Comunicato stampa a cura della lista Lauria Radici e Futuro

LAURIA (PZ) – Il dimissionario assessore alle attività produttive della Regione Basilicata, Francesco Cupparo, ha lasciato l’incarico con l’ultimo “regalo” (si fa per dire) all’area sud, e in particolare a Lauria: è infatti notizia di poco fa che lo stesso ha dato disponibilità come aree in cui far sorgere il nuovo polo logistico di Amazon Melfi e Tito. Si tratta di un investimento che, per sua stessa ammissione, riguarderà “un migliaio di posti di lavoro, tra cui figure professionali specialistiche e laureati”.
Tutto ciò nonostante le aree di Melfi e Tito presentino già i livelli occupazionali più alti dell’intera regione, ma soprattutto nonostante Amazon avesse manifestato un chiaro interesse per l’area industriale di Galdo, cerniera tra Basilicata e Calabria e attraversata da una direttrice fondamentale quale l’autostrada A2.

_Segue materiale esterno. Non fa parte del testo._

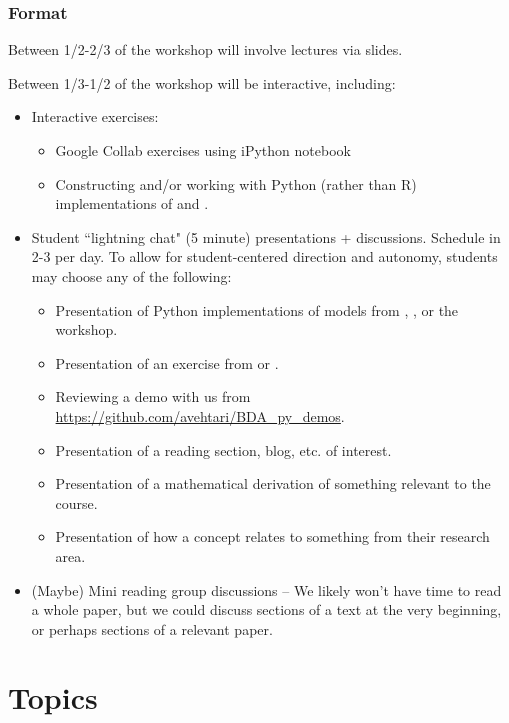 \documentclass{article} %
\begin{document}
\subsubsection{Format}

Between 1/2-2/3 of the workshop will involve lectures via slides.   

Between 1/3-1/2 of the workshop will be interactive,  including:

\begin{itemize}
\item Interactive exercises:
	\begin{itemize}
	\item Google Collab exercises using iPython notebook
	\item Constructing and/or working with Python (rather than R) implementations of \cite{hoff2009first} and \cite{gelman2013bayesian}.
	\end{itemize}
\item Student ``lightning chat" (5 minute) presentations + discussions.    Schedule in 2-3 per day.   To allow for student-centered direction and autonomy,  students may choose any of the following:
	\begin{itemize}
	\item Presentation of Python implementations of models from \cite{hoff2009first} ,  \cite{ gelman2013bayesian},  or the workshop.
	\item Presentation of an exercise from \cite{gelman2013bayesian} or \cite{hoff2009first}.
	\item Reviewing a demo with us from \url{https://github.com/avehtari/BDA_py_demos}.
	\item Presentation of a reading section,  blog,  etc.  of interest.
	\item Presentation of a mathematical derivation of something relevant to the course.
	\item Presentation of how a concept relates to something from their research area.
	\end{itemize}
\item (Maybe) Mini reading group discussions  -- We likely won't have time to read a whole paper,  but we could discuss sections of a text at the very beginning, or perhaps sections of a relevant paper.
\end{itemize}


\section{Topics}
\end{document}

Sorgono, dunque, dei quesiti che tutti noi, abitanti dell’area sud lucana, dovremmo porci, e che rivolgiamo al diretto interessato e a chi ne è portatore di interesse politico nella campagna elettorale per le comunali:
1) Perché l’assessore dimissionario ha dato disponibilità per le sole aree di Melfi e di Tito per l’insediamento di Amazon? Se anche è stata Amazon a scegliere le aree, non è forse compito di un assessore imbastire la trattativa per individuare anche altre zone in grado di accogliere strutture del genere, e con un maggior bisogno occupazionale?
2) Perché sul tavolo non si è posta anche l’area industriale di Galdo?

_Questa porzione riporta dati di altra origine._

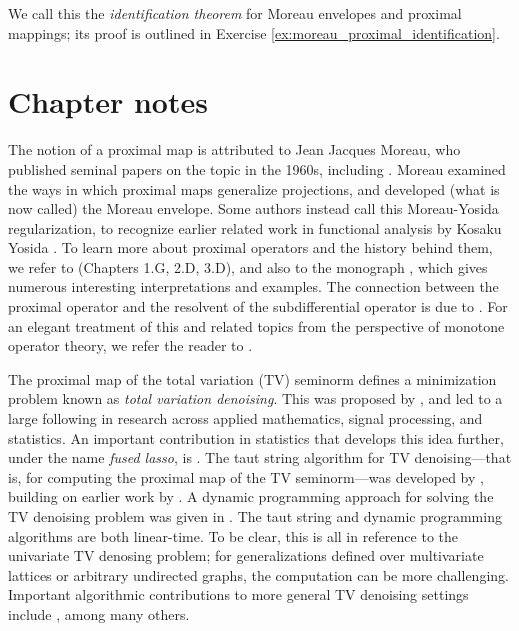 
We call this the \emph{identification theorem} for Moreau envelopes and proximal
mappings; its proof is outlined in Exercise
\ref{ex:moreau_proximal_identification}.  

\SkipTocEntry\section*{Chapter notes}

The notion of a proximal map is attributed to Jean Jacques Moreau, who published  
seminal papers on the topic in the 1960s, including \cite{moreau1962fonctions,
  moreau1963inf, moreau1963proprietes, moreau1965proximite}. Moreau examined the 
ways in which proximal maps generalize projections, and developed (what is now
called) the Moreau envelope. Some authors instead call this Moreau-Yosida
regularization, to recognize earlier related work in functional analysis by
Kosaku Yosida \cite{yosida1948differentiability}. To learn more about proximal
operators and the history behind them, we refer to
\cite{rockafellar2009variational} (Chapters 1.G, 2.D, 3.D), and also to the
monograph \cite{parikh2013proximal}, which gives numerous interesting
interpretations and examples. The connection between the proximal operator and
the resolvent of the subdifferential operator is due to
\cite{rockafellar1976monotone}. For an elegant treatment of this and related
topics from the perspective of monotone operator theory, we refer the reader to 
\cite{bauschke2011convex}.

The proximal map of the total variation (TV) seminorm defines a minimization
problem known as \emph{total variation denoising}. This was proposed by
\cite{rudin1992nonlinear}, and led to a large following in research across
applied mathematics, signal processing, and statistics. An important
contribution in statistics that develops this idea further, under the name
\emph{fused lasso}, is \cite{tibshirani2005sparsity}. The taut string algorithm
for TV denoising---that is, for computing the proximal map of the TV
seminorm---was developed by \cite{davies2001local}, building on earlier work by
\cite{mammen1997locally}. A dynamic programming approach for solving the TV
denoising problem was given in \cite{johnson2013dynamic}. The taut string and
dynamic programming algorithms are both linear-time. To be clear, this is all in
reference to the univariate TV denosing problem; for generalizations defined
over multivariate lattices or arbitrary undirected graphs, the computation can
be more challenging. Important algorithmic contributions to more general TV 
denoising settings include \cite{chambolle2009total, chambolle2011first,
  barbero2018modular}, among many others.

3) Cosa hanno da dire gli amici politici di Cupparo presenti a vario titolo nella lista “Lauria Bene Comune”? È questo il modo di fare politica, per gli interessi di un territorio?

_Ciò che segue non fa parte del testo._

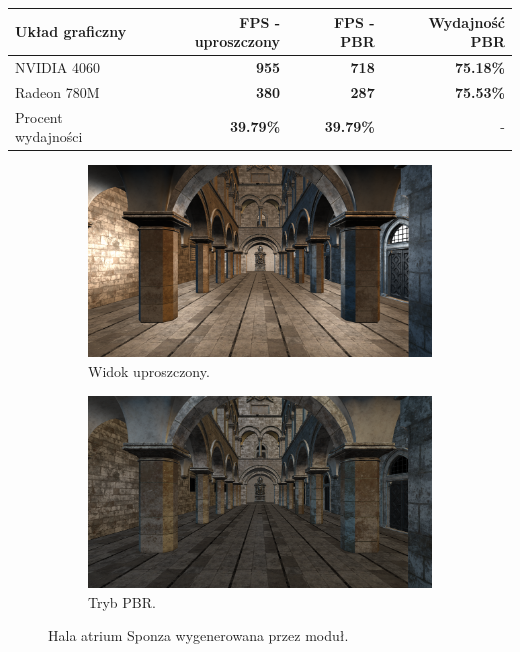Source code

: \begin{center}
	\begin{tabular}{ |l r r r|}
		\hline
		\textbf{Układ graficzny} & \textbf{FPS - uproszczony} & \textbf{FPS - PBR} & \textbf{Wydajność PBR} \\
		\hline
		NVIDIA 4060 & \textbf{955} & \textbf{718} & \textbf{75.18\%} \\
		Radeon 780M & \textbf{380} & \textbf{287} & \textbf{75.53\%} \\
		Procent wydajności & \textbf{39.79\%} & \textbf{39.79\%} & - \\
		\hline
	\end{tabular}
\end{center}

	
\begin{figure}[h!]
	\begin{subfigure}{.5\textwidth}
		\centering
		\includegraphics[width=\textwidth]{images/demo_sponza_1.png}
		\caption{Widok uproszczony.}
	\end{subfigure}
	\begin{subfigure}{.5\textwidth}
		\centering
		\includegraphics[width=\textwidth]{images/demo_sponza_1_pbr.png}
		\caption{Tryb PBR.}
	\end{subfigure}
	\caption{Hala atrium Sponza wygenerowana przez moduł.}
	\label{test_sponza_1}
\end{figure}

Ci auguriamo che, dopo questa ulteriore e palese manifestazione di quanto scarso interesse ci sia per le sorti di quest’area in quella parte politica, sia ancora più chiaro di quanta necessità abbiamo di recuperare autorevolezza e centralità politica. O dobbiamo credere che i Laurioti vogliono affidarsi alle mani di chi costantemente dimentica il nostro territorio e la nostra città, in termini di sviluppo, commercio ed economia?